PROBLEM TO SOLVE:
In the data below, begin at the line with "# A UX Workflow" and stop after the line with "Copyright (c) 2020 **Caiseyann Mwangi**"; output those lines exactly and no pictures.

PROVIDED INFORMATION:
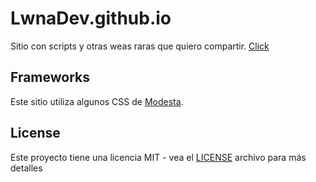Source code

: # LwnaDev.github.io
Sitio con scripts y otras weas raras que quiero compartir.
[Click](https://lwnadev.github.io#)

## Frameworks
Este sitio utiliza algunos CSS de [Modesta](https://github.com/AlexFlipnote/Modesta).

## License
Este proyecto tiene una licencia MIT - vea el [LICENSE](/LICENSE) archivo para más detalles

---

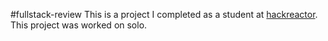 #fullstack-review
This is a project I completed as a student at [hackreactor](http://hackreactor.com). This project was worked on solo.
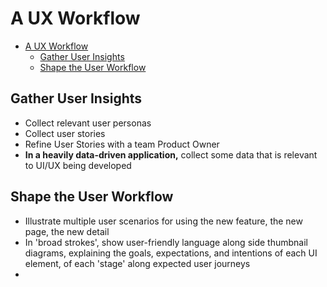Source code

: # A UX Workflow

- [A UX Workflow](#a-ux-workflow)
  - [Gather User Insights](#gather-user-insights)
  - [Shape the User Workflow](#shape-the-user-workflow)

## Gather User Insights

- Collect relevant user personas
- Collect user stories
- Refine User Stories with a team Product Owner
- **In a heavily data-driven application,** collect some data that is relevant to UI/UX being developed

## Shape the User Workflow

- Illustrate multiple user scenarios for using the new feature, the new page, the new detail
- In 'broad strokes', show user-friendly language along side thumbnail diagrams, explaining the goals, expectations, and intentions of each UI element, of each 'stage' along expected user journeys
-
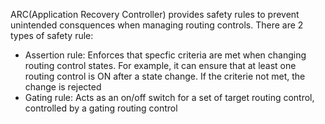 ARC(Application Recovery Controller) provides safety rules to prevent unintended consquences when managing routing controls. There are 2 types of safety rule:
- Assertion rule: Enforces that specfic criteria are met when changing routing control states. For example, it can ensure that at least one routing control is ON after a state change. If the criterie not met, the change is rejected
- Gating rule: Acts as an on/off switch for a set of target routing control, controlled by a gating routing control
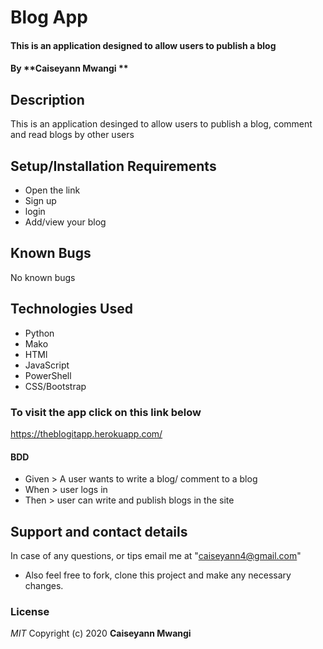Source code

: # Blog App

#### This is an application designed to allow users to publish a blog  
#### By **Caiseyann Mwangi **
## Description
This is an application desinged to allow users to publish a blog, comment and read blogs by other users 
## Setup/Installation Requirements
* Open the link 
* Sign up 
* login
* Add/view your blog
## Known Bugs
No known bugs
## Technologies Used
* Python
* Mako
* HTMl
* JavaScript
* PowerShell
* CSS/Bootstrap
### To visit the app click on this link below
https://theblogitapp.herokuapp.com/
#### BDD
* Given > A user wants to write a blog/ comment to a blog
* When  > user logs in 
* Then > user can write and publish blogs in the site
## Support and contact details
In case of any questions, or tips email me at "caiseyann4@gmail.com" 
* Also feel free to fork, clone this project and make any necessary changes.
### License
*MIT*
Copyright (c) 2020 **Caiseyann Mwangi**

FINISHED TASK:
: # A UX Workflow

- [A UX Workflow](#a-ux-workflow)
  - [Gather User Insights](#gather-user-insights)
  - [Shape the User Workflow](#shape-the-user-workflow)

## Gather User Insights

- Collect relevant user personas
- Collect user stories
- Refine User Stories with a team Product Owner
- **In a heavily data-driven application,** collect some data that is relevant to UI/UX being developed

## Shape the User Workflow

- Illustrate multiple user scenarios for using the new feature, the new page, the new detail
- In 'broad strokes', show user-friendly language along side thumbnail diagrams, explaining the goals, expectations, and intentions of each UI element, of each 'stage' along expected user journeys
-
 ARC(Application Recovery Controller) provides safety rules to prevent unintended consquences when managing routing controls. There are 2 types of safety rule:
- Assertion rule: Enforces that specfic criteria are met when changing routing control states. For example, it can ensure that at least one routing control is ON after a state change. If the criterie not met, the change is rejected
- Gating rule: Acts as an on/off switch for a set of target routing control, controlled by a gating routing control
Source code

: # Blog App

#### This is an application designed to allow users to publish a blog  
#### By **Caiseyann Mwangi **
## Description
This is an application desinged to allow users to publish a blog, comment and read blogs by other users 
## Setup/Installation Requirements
* Open the link 
* Sign up 
* login
* Add/view your blog
## Known Bugs
No known bugs
## Technologies Used
* Python
* Mako
* HTMl
* JavaScript
* PowerShell
* CSS/Bootstrap
### To visit the app click on this link below
https://theblogitapp.herokuapp.com/
#### BDD
* Given > A user wants to write a blog/ comment to a blog
* When  > user logs in 
* Then > user can write and publish blogs in the site
## Support and contact details
In case of any questions, or tips email me at "caiseyann4@gmail.com" 
* Also feel free to fork, clone this project and make any necessary changes.
### License
*MIT*
Copyright (c) 2020 **Caiseyann Mwangi**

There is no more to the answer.